So if a group of pro skeet shooters got together after a competition and shot pistols off hand, would pro pistol shooters take offense? I don't think so. A group of Olympic recurve shooters blowing off steam doing something fun and outside of their expertise just shouldn't engender the type of response some seem to be having. They aren't making fun of anyone. They aren't denigrating another style of shooting. They are goofing off. Cmon people.


----------



## ryan b. (Sep 1, 2005)

Viper1 said:


> ryan -
> 
> And this thread had nothing to do with their shooting ability, just a bad decision, IMHO, of course.
> And frankly, if they did throw middle of the road, or lousy bb 300 scores, maybe that would have said something else, but I don't think they would have.
> ...


Well I like your idea with the Samick sage etc. 
It would be cool to see a bunch of high level bb shooting with longbows (things that look like longbows I mean) too. 
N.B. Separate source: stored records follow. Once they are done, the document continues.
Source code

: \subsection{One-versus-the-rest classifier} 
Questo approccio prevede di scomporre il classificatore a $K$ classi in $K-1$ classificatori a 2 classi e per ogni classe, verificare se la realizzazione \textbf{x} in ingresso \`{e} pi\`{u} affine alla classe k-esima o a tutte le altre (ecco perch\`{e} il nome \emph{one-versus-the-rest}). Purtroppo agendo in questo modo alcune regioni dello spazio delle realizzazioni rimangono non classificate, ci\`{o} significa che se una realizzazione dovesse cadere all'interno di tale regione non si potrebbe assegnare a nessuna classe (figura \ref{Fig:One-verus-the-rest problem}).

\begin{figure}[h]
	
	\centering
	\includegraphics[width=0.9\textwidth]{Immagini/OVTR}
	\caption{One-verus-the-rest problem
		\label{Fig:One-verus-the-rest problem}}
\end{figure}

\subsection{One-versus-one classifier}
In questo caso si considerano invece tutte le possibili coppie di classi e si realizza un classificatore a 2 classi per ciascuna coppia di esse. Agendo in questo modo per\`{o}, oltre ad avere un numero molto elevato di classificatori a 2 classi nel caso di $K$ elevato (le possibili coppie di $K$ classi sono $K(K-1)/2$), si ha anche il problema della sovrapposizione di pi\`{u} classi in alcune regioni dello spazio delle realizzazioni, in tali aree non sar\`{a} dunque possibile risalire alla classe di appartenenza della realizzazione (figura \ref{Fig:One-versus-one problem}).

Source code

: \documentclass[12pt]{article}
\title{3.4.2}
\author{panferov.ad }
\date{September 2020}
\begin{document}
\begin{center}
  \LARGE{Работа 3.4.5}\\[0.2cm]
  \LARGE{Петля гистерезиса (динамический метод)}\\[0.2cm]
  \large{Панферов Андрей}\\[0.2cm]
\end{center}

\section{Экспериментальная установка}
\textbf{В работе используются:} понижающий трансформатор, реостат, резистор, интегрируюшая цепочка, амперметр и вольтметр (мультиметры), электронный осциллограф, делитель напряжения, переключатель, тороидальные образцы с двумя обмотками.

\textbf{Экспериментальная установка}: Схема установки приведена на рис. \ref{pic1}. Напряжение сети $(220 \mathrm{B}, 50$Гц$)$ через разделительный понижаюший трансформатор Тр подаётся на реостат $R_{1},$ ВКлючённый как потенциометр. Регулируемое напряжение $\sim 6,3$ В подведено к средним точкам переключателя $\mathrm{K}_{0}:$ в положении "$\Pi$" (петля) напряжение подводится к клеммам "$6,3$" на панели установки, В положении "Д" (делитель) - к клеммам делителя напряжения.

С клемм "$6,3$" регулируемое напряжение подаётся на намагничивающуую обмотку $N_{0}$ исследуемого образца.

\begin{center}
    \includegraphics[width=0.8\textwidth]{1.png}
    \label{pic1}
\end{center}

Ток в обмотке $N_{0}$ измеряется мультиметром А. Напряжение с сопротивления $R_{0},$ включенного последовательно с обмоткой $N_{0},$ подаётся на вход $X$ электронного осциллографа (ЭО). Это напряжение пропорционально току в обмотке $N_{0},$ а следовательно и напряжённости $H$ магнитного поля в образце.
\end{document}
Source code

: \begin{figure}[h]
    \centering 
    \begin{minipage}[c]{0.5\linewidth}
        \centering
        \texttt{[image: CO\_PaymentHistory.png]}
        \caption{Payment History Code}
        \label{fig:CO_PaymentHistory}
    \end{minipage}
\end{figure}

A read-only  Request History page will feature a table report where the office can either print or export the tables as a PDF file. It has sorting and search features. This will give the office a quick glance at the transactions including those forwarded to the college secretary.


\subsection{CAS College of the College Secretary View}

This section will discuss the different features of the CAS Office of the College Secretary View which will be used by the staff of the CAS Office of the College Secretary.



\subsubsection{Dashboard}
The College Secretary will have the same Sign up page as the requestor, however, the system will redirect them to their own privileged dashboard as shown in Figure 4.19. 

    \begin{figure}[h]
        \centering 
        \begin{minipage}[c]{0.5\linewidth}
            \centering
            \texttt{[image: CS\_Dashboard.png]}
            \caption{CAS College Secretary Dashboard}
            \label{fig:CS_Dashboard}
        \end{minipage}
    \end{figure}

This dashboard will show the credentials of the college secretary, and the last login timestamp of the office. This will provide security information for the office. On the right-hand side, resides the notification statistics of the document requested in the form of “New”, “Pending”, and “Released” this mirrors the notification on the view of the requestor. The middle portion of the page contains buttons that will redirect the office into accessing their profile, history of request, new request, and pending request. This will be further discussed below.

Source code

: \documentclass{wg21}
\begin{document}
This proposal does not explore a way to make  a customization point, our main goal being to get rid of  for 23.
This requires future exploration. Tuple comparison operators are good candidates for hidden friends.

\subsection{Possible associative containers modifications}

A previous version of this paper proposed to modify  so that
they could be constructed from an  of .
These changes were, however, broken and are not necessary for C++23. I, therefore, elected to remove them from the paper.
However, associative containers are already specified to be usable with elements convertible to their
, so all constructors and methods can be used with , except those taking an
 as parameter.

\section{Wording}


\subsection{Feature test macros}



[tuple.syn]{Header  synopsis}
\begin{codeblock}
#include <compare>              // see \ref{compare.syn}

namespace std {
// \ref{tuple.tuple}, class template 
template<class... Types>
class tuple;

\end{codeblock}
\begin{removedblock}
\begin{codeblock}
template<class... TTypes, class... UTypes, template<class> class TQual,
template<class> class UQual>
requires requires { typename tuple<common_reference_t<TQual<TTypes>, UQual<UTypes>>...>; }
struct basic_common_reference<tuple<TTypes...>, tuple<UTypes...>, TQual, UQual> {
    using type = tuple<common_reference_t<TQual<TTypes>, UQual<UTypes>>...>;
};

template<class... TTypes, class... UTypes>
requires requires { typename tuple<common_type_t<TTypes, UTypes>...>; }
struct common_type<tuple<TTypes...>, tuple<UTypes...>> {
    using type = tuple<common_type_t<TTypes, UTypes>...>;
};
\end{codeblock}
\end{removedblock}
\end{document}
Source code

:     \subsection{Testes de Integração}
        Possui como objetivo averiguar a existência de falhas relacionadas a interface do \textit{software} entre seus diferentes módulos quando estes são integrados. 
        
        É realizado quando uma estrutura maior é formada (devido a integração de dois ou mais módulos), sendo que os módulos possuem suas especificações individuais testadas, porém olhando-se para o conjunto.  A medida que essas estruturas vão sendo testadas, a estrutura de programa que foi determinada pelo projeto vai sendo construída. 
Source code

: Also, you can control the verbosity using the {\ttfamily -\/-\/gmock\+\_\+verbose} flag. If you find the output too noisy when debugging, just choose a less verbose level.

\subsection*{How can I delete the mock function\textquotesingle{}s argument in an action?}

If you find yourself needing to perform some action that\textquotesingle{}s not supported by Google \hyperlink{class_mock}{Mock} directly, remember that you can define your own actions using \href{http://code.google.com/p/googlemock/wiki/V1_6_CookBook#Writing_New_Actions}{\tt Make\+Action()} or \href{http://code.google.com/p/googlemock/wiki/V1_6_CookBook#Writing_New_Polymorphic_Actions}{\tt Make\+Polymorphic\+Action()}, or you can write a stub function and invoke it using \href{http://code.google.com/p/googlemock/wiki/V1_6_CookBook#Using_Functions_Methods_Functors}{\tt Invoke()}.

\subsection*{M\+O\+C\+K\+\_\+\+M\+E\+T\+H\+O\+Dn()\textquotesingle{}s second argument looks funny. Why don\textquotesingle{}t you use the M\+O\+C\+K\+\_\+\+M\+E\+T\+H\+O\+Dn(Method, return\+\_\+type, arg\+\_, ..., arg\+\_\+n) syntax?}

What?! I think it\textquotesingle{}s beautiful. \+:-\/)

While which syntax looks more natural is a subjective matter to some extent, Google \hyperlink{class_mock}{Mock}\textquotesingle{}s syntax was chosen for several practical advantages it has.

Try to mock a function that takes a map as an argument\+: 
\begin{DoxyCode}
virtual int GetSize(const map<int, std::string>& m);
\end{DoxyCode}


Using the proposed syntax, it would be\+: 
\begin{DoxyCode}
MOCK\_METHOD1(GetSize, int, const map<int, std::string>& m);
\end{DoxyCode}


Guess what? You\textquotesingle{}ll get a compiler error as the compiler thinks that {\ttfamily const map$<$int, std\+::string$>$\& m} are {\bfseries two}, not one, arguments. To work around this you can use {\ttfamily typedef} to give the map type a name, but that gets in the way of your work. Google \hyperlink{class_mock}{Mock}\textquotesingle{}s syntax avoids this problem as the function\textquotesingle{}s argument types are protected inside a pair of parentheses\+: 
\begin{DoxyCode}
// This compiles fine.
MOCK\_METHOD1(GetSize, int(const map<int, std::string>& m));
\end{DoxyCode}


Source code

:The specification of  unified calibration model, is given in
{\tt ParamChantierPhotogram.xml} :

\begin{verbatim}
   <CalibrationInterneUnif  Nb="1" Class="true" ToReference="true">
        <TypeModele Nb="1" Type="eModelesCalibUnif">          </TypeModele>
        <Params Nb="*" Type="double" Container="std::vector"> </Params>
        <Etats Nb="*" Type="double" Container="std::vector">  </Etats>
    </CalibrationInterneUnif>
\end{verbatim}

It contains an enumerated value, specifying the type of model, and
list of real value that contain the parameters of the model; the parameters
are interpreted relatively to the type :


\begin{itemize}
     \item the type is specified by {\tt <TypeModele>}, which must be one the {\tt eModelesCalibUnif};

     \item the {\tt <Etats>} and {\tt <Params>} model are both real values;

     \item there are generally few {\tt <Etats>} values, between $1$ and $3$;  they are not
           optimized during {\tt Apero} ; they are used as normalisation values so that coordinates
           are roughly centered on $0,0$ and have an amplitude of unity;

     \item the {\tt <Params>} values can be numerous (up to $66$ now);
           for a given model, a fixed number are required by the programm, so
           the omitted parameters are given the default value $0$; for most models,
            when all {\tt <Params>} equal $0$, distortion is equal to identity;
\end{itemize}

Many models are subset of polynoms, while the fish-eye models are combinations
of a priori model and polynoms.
I think everyone is just talking about different things here. I think it was fun and light hearted and I also think it would be cool to see them take it seriously with some tuned setups. 2 different things. I don't mind the screwing around. It's akin to having someone who's a stud in a throwing or batting/swinging sport start messing around throwing or swinging with their off hand. Just messin around.


----------



## steve morley (Dec 24, 2005)

Viper1 said:


> John, Steve -
> 
> Really? Impressive ... not.
> 
> ...


Yes times have changed, think the serious Oly shooters are more dedicated to that shooting style and less likely to try different things, that's why I have respect for the guy for doing it. It's not often people shoot two different styles in the same tourney, at least not on this side of the pond.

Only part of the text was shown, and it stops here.